Should Federal agents be allowed to access a phone caller’s location without a warrant?
A Cincinnati-based federal appeals court recently said yes with their latest ruling on the topic of protecting the privacy of data which is transmitted by one’s personal device.
The records in question, obtained by the Federal Bureau of Investigation (FBI), were that of two men located near multiple robberies when they occurred.
Timothy Carpenter and Timothy Sanders were found guilty of being involved in nine armed robberies but argued that their phone records should have been dismissed as evidence.
Why did they argue this?
- The phone records were obtained without a search warrant.
- The Fourth Amendment should have protected the FBI’s access to their phone records.
Unfortunately, the court ruled against them.
In a 2-1 panel, the Sixth U.S. Circuit Court of Appeals decision stated that collecting this information did not require a search warrant and was not categorized as a “search”.
Judge Raymond Kethledge wrote, “Cell-site data—like mailing addresses, phone numbers, and IP addresses—are information that facilitate personal communications, rather than part of the content of those communications themselves.”
Carpenter’s lawyer continues to focuses on the next step. In these situations, it’s crucial to secure a criminal defense lawyer who is willing to fight till the end and be the client’s voice in the courtroom.
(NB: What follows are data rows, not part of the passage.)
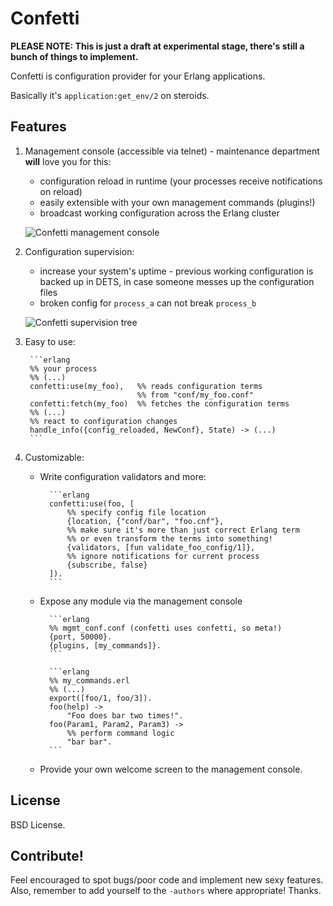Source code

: Confetti
========

**PLEASE NOTE: This is just a draft at experimental stage, there's still a
bunch of things to implement.**

Confetti is configuration provider for your Erlang applications.

Basically it's `application:get_env/2` on steroids.

Features
--------

1. Management console (accessible via telnet) - maintenance department **will** love
you for this:

    * configuration reload in runtime (your processes receive notifications on reload)
    * easily extensible with your own management commands (plugins!)
    * broadcast working configuration across the Erlang cluster

    ![Confetti management console](http://mtod.org/assets/75/blnil7js4k0k4.png)

2. Configuration supervision:

   * increase your system's uptime - previous working configuration is backed
     up in DETS, in case someone messes up the configuration files
   * broken config for ``process_a`` can not break ``process_b``

    ![Confetti supervision tree](http://mtod.org/assets/83/n4jtwvai8s4ck.png)

3. Easy to use:

        ```erlang
        %% your process
        %% (...)
        confetti:use(my_foo),   %% reads configuration terms
                                %% from "conf/my_foo.conf"
        confetti:fetch(my_foo)  %% fetches the configuration terms
        %% (...)
        %% react to configuration changes
        handle_info({config_reloaded, NewConf}, State) -> (...)
        ```

4. Customizable:

    * Write configuration validators and more:

            ```erlang
            confetti:use(foo, [
                %% specify config file location
                {location, {"conf/bar", "foo.cnf"},
                %% make sure it's more than just correct Erlang term
                %% or even transform the terms into something!
                {validators, [fun validate_foo_config/1]},
                %% ignore notifications for current process
                {subscribe, false}
            ]).
            ```

    * Expose any module via the management console

            ```erlang
            %% mgmt_conf.conf (confetti uses confetti, so meta!)
            {port, 50000}.
            {plugins, [my_commands]}.
            ```

            ```erlang
            %% my_commands.erl
            %% (...)
            export([foo/1, foo/3]).
            foo(help) ->
                "Foo does bar two times!".
            foo(Param1, Param2, Param3) ->
                %% perform command logic
                "bar bar".
            ```

    * Provide your own welcome screen to the management console.

License
-------

BSD License.


Contribute!
-----------
Feel encouraged to spot bugs/poor code and implement new sexy features.
Also, remember to add yourself to the ``-authors`` where appropriate!
Thanks.
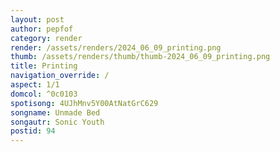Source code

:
 ```yaml
---
layout: post
author: pepfof
category: render
render: /assets/renders/2024_06_09_printing.png
thumb: /assets/renders/thumb/thumb-2024_06_09_printing.png
title: Printing
navigation_override: /
aspect: 1/1
domcol: ^0c0103
spotisong: 4UJhMnv5Y00AtNatGrC629
songname: Unmade Bed
songautr: Sonic Youth
postid: 94
---
```


<!--USER BEGIN 1-->

<!--USER END 1-->

<!--more-->
<!--USER BEGIN 2-->

<!--USER END 2-->

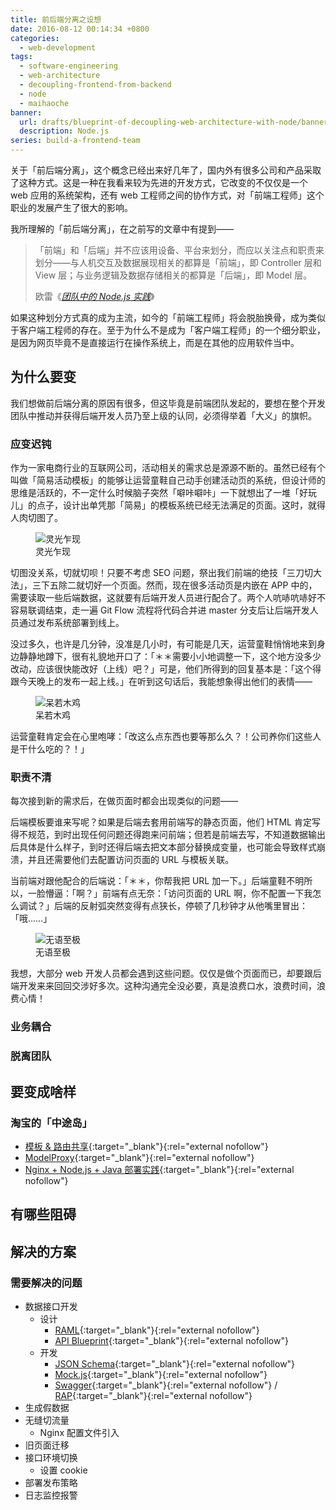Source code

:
 ```yaml
---
title: 前后端分离之设想
date: 2016-08-12 00:14:34 +0800
categories:
  - web-development
tags:
  - software-engineering
  - web-architecture
  - decoupling-frontend-from-backend
  - node
  - maihaoche
banner:
  url: drafts/blueprint-of-decoupling-web-architecture-with-node/banner.jpg
  description: Node.js
series: build-a-frontend-team
---
```


关于「前后端分离」，这个概念已经出来好几年了，国内外有很多公司和产品采取了这种方式。这是一种在我看来较为先进的开发方式，它改变的不仅仅是一个 web 应用的系统架构，还有 web 工程师之间的协作方式，对「前端工程师」这个职业的发展产生了很大的影响。

我所理解的「前后端分离」，在之前写的文章中有提到——

<blockquote>
  <p>「前端」和「后端」并不应该用设备、平台来划分，而应以关注点和职责来划分——与人机交互及数据展现相关的都算是「前端」，即 Controller 层和 View 层；与业务逻辑及数据存储相关的都算是「后端」，即 Model 层。</p>
  <footer>欧雷《<cite><a href="/posts/working-with-node-in-team/">团队中的 Node.js 实践</a></cite>》</footer>
</blockquote>

如果这种划分方式真的成为主流，如今的「前端工程师」将会脱胎换骨，成为类似于客户端工程师的存在。至于为什么不是成为「客户端工程师」的一个细分职业，是因为网页毕竟不是直接运行在操作系统上，而是在其他的应用软件当中。

## 为什么要变

我们想做前后端分离的原因有很多，但这毕竟是前端团队发起的，要想在整个开发团队中推动并获得后端开发人员乃至上级的认同，必须得举着「大义」的旗帜。

### 应变迟钝

作为一家电商行业的互联网公司，活动相关的需求总是源源不断的。虽然已经有个叫做「简易活动模板」的能够让运营童鞋自己动手创建活动页的系统，但设计师的思维是活跃的，不一定什么时候脑子突然「噼咔噼咔」一下就想出了一堆「好玩儿」的点子，设计出单凭那「简易」的模板系统已经无法满足的页面。这时，就得人肉切图了。

<figure>
  <img src="{{ 'drafts/blueprint-of-decoupling-web-architecture-with-node/new-idea' | asset_path }}" alt="灵光乍现">
  <figcaption>灵光乍现</figcaption>
</figure>

切图没关系，切就切呗！只要不考虑 SEO 问题，祭出我们前端的绝技「三刀切大法」，三下五除二就切好一个页面。然而，现在很多活动页是内嵌在 APP 中的，需要读取一些后端数据，这就要有后端开发人员进行配合了。两个人吭哧吭哧好不容易联调结束，走一遍 Git Flow 流程将代码合并进 master 分支后让后端开发人员通过发布系统部署到线上。

没过多久，也许是几分钟，没准是几小时，有可能是几天，运营童鞋悄悄地来到身边静静地蹲下，很有礼貌地开口了：「＊＊需要小小地调整一下，这个地方没多少改动，应该很快能改好（上线）吧？」可是，他们所得到的回复基本是：「这个得跟今天晚上的发布一起上线。」在听到这句话后，我能想象得出他们的表情——

<figure>
  <img src="{{ 'drafts/blueprint-of-decoupling-web-architecture-with-node/petrified' | asset_path }}" alt="呆若木鸡">
  <figcaption>呆若木鸡</figcaption>
</figure>

运营童鞋肯定会在心里咆哮：「改这么点东西也要等那么久？！公司养你们这些人是干什么吃的？！」

### 职责不清

每次接到新的需求后，在做页面时都会出现类似的问题——

后端模板要谁来写呢？如果是后端去套用前端写的静态页面，他们 HTML 肯定写得不规范，到时出现任何问题还得跑来问前端；但若是前端去写，不知道数据输出后具体是什么样子，到时还得后端去把文本部分替换成变量，也可能会导致样式崩溃，并且还需要他们去配置访问页面的 URL 与模板关联。

当前端对跟他配合的后端说：「＊＊，你帮我把 URL 加一下。」后端童鞋不明所以，一脸懵逼：「啊？」前端有点无奈：「访问页面的 URL 啊，你不配置一下我怎么调试？」后端的反射弧突然变得有点狭长，停顿了几秒钟才从他嘴里冒出：「哦……」

<figure>
  <img src="{{ 'drafts/blueprint-of-decoupling-web-architecture-with-node/angry' | asset_path }}" alt="无语至极">
  <figcaption>无语至极</figcaption>
</figure>

我想，大部分 web 开发人员都会遇到这些问题。仅仅是做个页面而已，却要跟后端开发来来回回交涉好多次。这种沟通完全没必要，真是浪费口水，浪费时间，浪费心情！

### 业务耦合

### 脱离团队

## 要变成啥样

### 淘宝的「中途岛」

* [模板 & 路由共享](http://blog.jobbole.com/65534/){:target="_blank"}{:rel="external nofollow"}
* [ModelProxy](http://blog.jobbole.com/65541/){:target="_blank"}{:rel="external nofollow"}
* [Nginx + Node.js + Java 部署实践](http://blog.jobbole.com/71675/){:target="_blank"}{:rel="external nofollow"}

## 有哪些阻碍

## 解决的方案

### 需要解决的问题

* 数据接口开发
    * 设计
        * [RAML](http://raml.org){:target="_blank"}{:rel="external nofollow"}
        * [API Blueprint](https://apiblueprint.org){:target="_blank"}{:rel="external nofollow"}
    * 开发
        * [JSON Schema](http://json-schema.org){:target="_blank"}{:rel="external nofollow"}
        * [Mock.js](http://mockjs.com){:target="_blank"}{:rel="external nofollow"}
        * [Swagger](http://swagger.io){:target="_blank"}{:rel="external nofollow"} / [RAP](http://rapapi.net/){:target="_blank"}{:rel="external nofollow"}
* 生成假数据
* 无缝切流量
    * Nginx 配置文件引入
* 旧页面迁移
* 接口环境切换
    * 设置 cookie
* 部署发布策略
* 日志监控报警
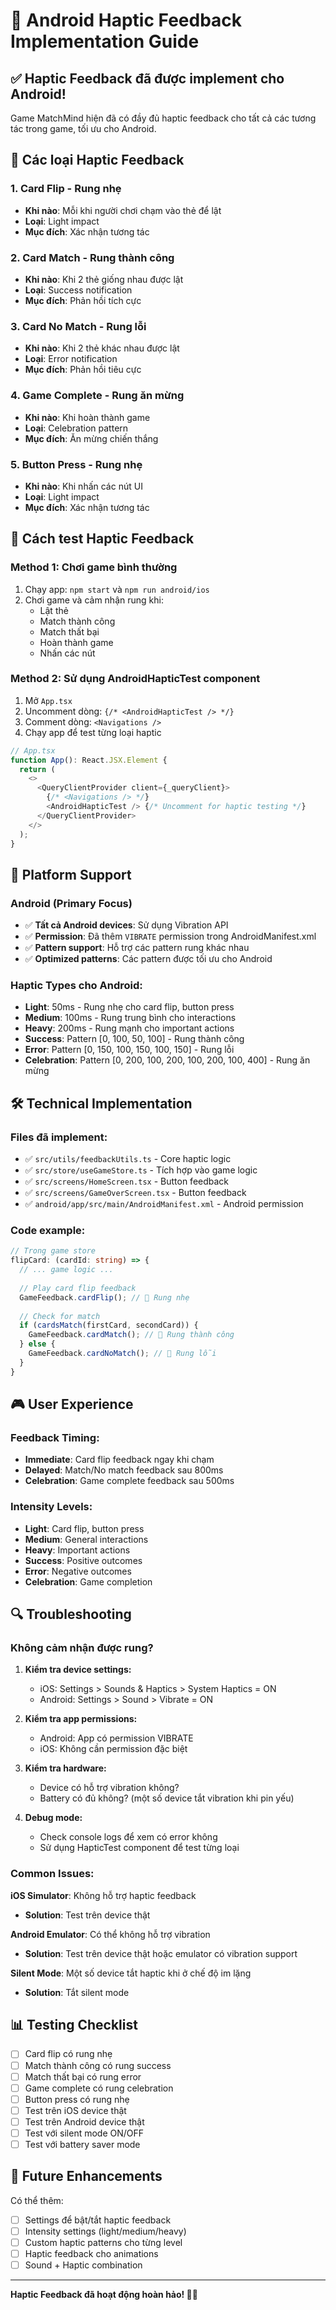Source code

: # 📳 Android Haptic Feedback Implementation Guide

## ✅ Haptic Feedback đã được implement cho Android!

Game MatchMind hiện đã có đầy đủ haptic feedback cho tất cả các tương tác trong game, tối ưu cho Android.

## 🎯 Các loại Haptic Feedback

### 1. **Card Flip** - Rung nhẹ
- **Khi nào**: Mỗi khi người chơi chạm vào thẻ để lật
- **Loại**: Light impact
- **Mục đích**: Xác nhận tương tác

### 2. **Card Match** - Rung thành công
- **Khi nào**: Khi 2 thẻ giống nhau được lật
- **Loại**: Success notification
- **Mục đích**: Phản hồi tích cực

### 3. **Card No Match** - Rung lỗi
- **Khi nào**: Khi 2 thẻ khác nhau được lật
- **Loại**: Error notification
- **Mục đích**: Phản hồi tiêu cực

### 4. **Game Complete** - Rung ăn mừng
- **Khi nào**: Khi hoàn thành game
- **Loại**: Celebration pattern
- **Mục đích**: Ăn mừng chiến thắng

### 5. **Button Press** - Rung nhẹ
- **Khi nào**: Khi nhấn các nút UI
- **Loại**: Light impact
- **Mục đích**: Xác nhận tương tác

## 🔧 Cách test Haptic Feedback

### Method 1: Chơi game bình thường
1. Chạy app: `npm start` và `npm run android/ios`
2. Chơi game và cảm nhận rung khi:
   - Lật thẻ
   - Match thành công
   - Match thất bại
   - Hoàn thành game
   - Nhấn các nút

### Method 2: Sử dụng AndroidHapticTest component
1. Mở `App.tsx`
2. Uncomment dòng: `{/* <AndroidHapticTest /> */}`
3. Comment dòng: `<Navigations />`
4. Chạy app để test từng loại haptic

```typescript
// App.tsx
function App(): React.JSX.Element {
  return (
    <>
      <QueryClientProvider client={_queryClient}>
        {/* <Navigations /> */}
        <AndroidHapticTest /> {/* Uncomment for haptic testing */}
      </QueryClientProvider>
    </>
  );
}
```

## 📱 Platform Support

### Android (Primary Focus)
- ✅ **Tất cả Android devices**: Sử dụng Vibration API
- ✅ **Permission**: Đã thêm `VIBRATE` permission trong AndroidManifest.xml
- ✅ **Pattern support**: Hỗ trợ các pattern rung khác nhau
- ✅ **Optimized patterns**: Các pattern được tối ưu cho Android

### Haptic Types cho Android:
- **Light**: 50ms - Rung nhẹ cho card flip, button press
- **Medium**: 100ms - Rung trung bình cho interactions
- **Heavy**: 200ms - Rung mạnh cho important actions
- **Success**: Pattern [0, 100, 50, 100] - Rung thành công
- **Error**: Pattern [0, 150, 100, 150, 100, 150] - Rung lỗi
- **Celebration**: Pattern [0, 200, 100, 200, 100, 200, 100, 400] - Rung ăn mừng

## 🛠️ Technical Implementation

### Files đã implement:
- ✅ `src/utils/feedbackUtils.ts` - Core haptic logic
- ✅ `src/store/useGameStore.ts` - Tích hợp vào game logic
- ✅ `src/screens/HomeScreen.tsx` - Button feedback
- ✅ `src/screens/GameOverScreen.tsx` - Button feedback
- ✅ `android/app/src/main/AndroidManifest.xml` - Android permission

### Code example:
```typescript
// Trong game store
flipCard: (cardId: string) => {
  // ... game logic ...
  
  // Play card flip feedback
  GameFeedback.cardFlip(); // 📳 Rung nhẹ
  
  // Check for match
  if (cardsMatch(firstCard, secondCard)) {
    GameFeedback.cardMatch(); // 📳 Rung thành công
  } else {
    GameFeedback.cardNoMatch(); // 📳 Rung lỗi
  }
}
```

## 🎮 User Experience

### Feedback Timing:
- **Immediate**: Card flip feedback ngay khi chạm
- **Delayed**: Match/No match feedback sau 800ms
- **Celebration**: Game complete feedback sau 500ms

### Intensity Levels:
- **Light**: Card flip, button press
- **Medium**: General interactions
- **Heavy**: Important actions
- **Success**: Positive outcomes
- **Error**: Negative outcomes
- **Celebration**: Game completion

## 🔍 Troubleshooting

### Không cảm nhận được rung?

1. **Kiểm tra device settings:**
   - iOS: Settings > Sounds & Haptics > System Haptics = ON
   - Android: Settings > Sound > Vibrate = ON

2. **Kiểm tra app permissions:**
   - Android: App có permission VIBRATE
   - iOS: Không cần permission đặc biệt

3. **Kiểm tra hardware:**
   - Device có hỗ trợ vibration không?
   - Battery có đủ không? (một số device tắt vibration khi pin yếu)

4. **Debug mode:**
   - Check console logs để xem có error không
   - Sử dụng HapticTest component để test từng loại

### Common Issues:

**iOS Simulator**: Không hỗ trợ haptic feedback
- **Solution**: Test trên device thật

**Android Emulator**: Có thể không hỗ trợ vibration
- **Solution**: Test trên device thật hoặc emulator có vibration support

**Silent Mode**: Một số device tắt haptic khi ở chế độ im lặng
- **Solution**: Tắt silent mode

## 📊 Testing Checklist

- [ ] Card flip có rung nhẹ
- [ ] Match thành công có rung success
- [ ] Match thất bại có rung error
- [ ] Game complete có rung celebration
- [ ] Button press có rung nhẹ
- [ ] Test trên iOS device thật
- [ ] Test trên Android device thật
- [ ] Test với silent mode ON/OFF
- [ ] Test với battery saver mode

## 🚀 Future Enhancements

Có thể thêm:
- [ ] Settings để bật/tắt haptic feedback
- [ ] Intensity settings (light/medium/heavy)
- [ ] Custom haptic patterns cho từng level
- [ ] Haptic feedback cho animations
- [ ] Sound + Haptic combination

---

**Haptic Feedback đã hoạt động hoàn hảo! 📳✨**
Carpenter’s lawyer will either ask the Sixth Court to rehear the case or head to the U.S. Supreme Court.
What’s the Supreme Court’s record when it comes to privacy?
Recently, the Supreme Court has ruled in favor of privacy. However, Judge Kethledge wrote that his decision was based on the Supreme Court’s ruling in Smith V. Maryland. The Smith V. Maryland ruling stated that when a person dials a number on their landline, they are willingly releasing that information to phone companies and therefore, it’s not protected by the Fourth Amendment.
While landlines and cellphones are different, Judge Kethledge saw this as a solid reference for his decision.
This controversy will continue to be disputed as similar cases appear and questions continue to be asked.
Is this fair? Should the FBI be able to access this information? If police have access to this type of data, especially this much, shouldn’t they have to have a search warrant?
In this case, police had extensive amounts of information. They had months of data from more than 1,000 different locations. Carpenter was sentenced to more than 116 years in prison and Sanders was sentenced to approximately 14 years in prison.